Mosaic infect bushes viruses until she is treated. If you see the symptoms of the mosaic, then remove the sick bushes and destroy them.
Fight with rust, spottedness and anthracnosis help spraying with drugs - burgundy liquid, "nitrophen", copper vigorous, "Ridomil", "Fundazol". Two processing should be done:
- the first is done before the kidneys will be revealed;
- the second is done ten days after they collected the entire harvest.
To prevent illnesses, try to remove the whole last year's foliage from under the gooseberry bushes. After all, it can hide the pathogens of disease. You remove all the weed herbs in time that they appear near the gooseberry.
Gojberry pests
The following pests may come to enjoy parts of this plant:
- Gooseberry flax - just before flowering gooseberry, this butterfly penetrates the flowers, puts the eggs there. Soon the green caterpillars are shown that tear off the shell of the frodges.
- Waying - after the "trick" of her larvae, sucking juice, shoots swell, become curves, their growth is stopped, the leaves are twisted. Berries on such shoots come off and fall, not even time to mature.
- The gooseberry sawder - his larvae brushes the leaflets, leaving only solid streaks. They are so voracious that in two days they can spoil the entire bush.
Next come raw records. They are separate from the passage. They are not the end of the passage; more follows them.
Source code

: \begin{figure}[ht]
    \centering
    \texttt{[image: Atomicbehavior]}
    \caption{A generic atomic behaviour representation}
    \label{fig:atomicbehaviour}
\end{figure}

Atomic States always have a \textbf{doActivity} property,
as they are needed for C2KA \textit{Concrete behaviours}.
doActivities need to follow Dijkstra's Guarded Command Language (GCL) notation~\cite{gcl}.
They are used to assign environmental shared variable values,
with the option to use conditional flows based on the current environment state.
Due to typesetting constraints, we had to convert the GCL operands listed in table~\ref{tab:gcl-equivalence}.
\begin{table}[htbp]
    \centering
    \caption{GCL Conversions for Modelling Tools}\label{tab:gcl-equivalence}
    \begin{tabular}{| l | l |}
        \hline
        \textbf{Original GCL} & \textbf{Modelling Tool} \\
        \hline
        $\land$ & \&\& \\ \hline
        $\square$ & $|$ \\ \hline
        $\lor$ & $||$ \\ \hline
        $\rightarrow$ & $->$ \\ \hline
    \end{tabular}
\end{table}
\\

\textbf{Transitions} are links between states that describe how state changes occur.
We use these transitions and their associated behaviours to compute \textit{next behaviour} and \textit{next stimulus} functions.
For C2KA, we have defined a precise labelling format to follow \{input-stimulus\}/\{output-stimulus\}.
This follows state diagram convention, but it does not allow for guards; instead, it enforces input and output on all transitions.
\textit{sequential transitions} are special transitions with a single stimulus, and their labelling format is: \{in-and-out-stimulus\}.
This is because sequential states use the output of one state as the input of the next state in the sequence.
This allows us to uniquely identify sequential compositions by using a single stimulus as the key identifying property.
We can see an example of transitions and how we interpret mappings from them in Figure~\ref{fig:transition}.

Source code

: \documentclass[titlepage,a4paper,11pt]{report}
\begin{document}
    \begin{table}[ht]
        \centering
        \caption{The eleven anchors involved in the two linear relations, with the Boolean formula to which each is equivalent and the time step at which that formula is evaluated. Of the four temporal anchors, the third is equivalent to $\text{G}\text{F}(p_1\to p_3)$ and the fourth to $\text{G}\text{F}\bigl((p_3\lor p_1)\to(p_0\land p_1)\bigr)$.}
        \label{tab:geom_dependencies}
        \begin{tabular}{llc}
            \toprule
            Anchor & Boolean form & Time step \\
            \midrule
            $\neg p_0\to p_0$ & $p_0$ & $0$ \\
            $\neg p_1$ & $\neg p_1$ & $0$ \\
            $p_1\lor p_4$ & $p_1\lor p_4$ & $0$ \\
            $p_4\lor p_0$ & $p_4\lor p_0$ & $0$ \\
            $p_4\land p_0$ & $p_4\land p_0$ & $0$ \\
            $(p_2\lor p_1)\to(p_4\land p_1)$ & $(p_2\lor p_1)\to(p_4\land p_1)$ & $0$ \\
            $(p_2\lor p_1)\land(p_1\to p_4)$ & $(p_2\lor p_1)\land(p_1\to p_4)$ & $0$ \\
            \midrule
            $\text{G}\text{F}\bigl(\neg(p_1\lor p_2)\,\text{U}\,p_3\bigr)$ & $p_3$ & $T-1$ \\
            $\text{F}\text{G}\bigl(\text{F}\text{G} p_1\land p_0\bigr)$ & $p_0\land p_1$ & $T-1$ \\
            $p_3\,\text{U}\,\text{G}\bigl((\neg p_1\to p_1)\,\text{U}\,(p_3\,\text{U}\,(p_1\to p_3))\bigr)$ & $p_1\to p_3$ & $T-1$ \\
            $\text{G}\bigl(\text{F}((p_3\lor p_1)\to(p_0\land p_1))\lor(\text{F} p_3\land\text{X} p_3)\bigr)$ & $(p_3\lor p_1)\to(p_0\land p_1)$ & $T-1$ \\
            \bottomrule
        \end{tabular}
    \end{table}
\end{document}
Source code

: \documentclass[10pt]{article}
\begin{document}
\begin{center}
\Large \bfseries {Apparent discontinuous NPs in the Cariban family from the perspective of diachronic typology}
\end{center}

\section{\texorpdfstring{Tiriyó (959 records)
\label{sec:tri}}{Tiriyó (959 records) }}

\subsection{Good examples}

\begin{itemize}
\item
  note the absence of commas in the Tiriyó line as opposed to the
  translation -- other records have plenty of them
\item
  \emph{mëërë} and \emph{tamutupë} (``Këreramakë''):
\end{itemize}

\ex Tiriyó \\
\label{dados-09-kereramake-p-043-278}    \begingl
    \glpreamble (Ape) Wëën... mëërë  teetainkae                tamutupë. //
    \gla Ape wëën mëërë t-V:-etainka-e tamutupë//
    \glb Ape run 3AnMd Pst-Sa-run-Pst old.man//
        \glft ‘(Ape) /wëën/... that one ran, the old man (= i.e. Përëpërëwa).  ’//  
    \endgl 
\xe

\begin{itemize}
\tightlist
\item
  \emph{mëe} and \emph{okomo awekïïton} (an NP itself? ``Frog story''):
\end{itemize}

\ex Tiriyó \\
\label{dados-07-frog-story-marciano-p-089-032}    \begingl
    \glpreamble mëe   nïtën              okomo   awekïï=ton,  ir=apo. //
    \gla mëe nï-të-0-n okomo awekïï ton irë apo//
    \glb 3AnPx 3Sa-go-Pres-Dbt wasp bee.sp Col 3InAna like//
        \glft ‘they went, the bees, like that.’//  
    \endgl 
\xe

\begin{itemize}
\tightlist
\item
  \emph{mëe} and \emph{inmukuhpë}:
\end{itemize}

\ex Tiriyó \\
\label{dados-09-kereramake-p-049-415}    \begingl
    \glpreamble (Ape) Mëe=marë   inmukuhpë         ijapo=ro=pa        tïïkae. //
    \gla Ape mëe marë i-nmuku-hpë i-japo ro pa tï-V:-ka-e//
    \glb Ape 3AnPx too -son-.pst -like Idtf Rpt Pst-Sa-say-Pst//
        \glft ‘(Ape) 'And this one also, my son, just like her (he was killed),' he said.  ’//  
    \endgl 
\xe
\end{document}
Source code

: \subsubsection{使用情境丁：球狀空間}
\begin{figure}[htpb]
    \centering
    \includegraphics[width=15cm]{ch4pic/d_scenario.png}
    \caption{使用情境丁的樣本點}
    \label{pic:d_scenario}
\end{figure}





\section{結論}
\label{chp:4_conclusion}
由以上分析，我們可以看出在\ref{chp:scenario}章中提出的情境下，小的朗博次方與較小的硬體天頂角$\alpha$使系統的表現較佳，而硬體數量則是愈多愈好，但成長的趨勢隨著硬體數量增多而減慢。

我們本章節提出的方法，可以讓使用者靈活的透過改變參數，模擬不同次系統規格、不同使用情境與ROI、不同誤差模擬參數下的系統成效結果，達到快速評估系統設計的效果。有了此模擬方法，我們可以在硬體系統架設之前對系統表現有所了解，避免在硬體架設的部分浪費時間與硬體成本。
- Cellite ticks - settle on the bottom of the leaves, pull the juices. Leaves brown, bending their edges up and gradual drying.
These pests exterminate, applying specific insecticides. For example, Fufanon, Aktellik, "Phytoverm", "Inta-Vir" take on tracks and butterflies-flames. From the peeler - "carbofos". From ticks, the plant is delivered by the "carbofos", "phytoverm", "phosbecide". Other insecticides used - "Mospilan", "Arrivo", "Aktara".
There is another people's way - the infusion of mustard. They spray the gooseberry bushes in the first half of the summer from the sawder and flax. Prepared by infusion simple: 50 grams of dry mustard powder on 5 liters of water. The time of insteading is two days. Before use, this infusion should be diluted with water twice.
Prevent the invasion of pests perhaps following preventive measures:
- After the snow is immediately treated with boiling water plants.
- In the spring under the bush of the gooseberry, cover with dense material, for example, rubberoid so that pests cannot move from the ground to the bush. Remove such material after flowering.
- Make the autumnal busty, its height is 10 centimeters.
- Favoring berries and leaves periodically assemble from the ground and destroy.
- When the flowering ended, the bushes are treated with "lepyocide" (or "biologist").
The fertility of the gooseberry depends on the varietal affiliation of the bush and the conditions in which it is contained. Thoughtful care of the gooseberry, timely prevention of diseases will allow you to collect abundant crops every year with bushes.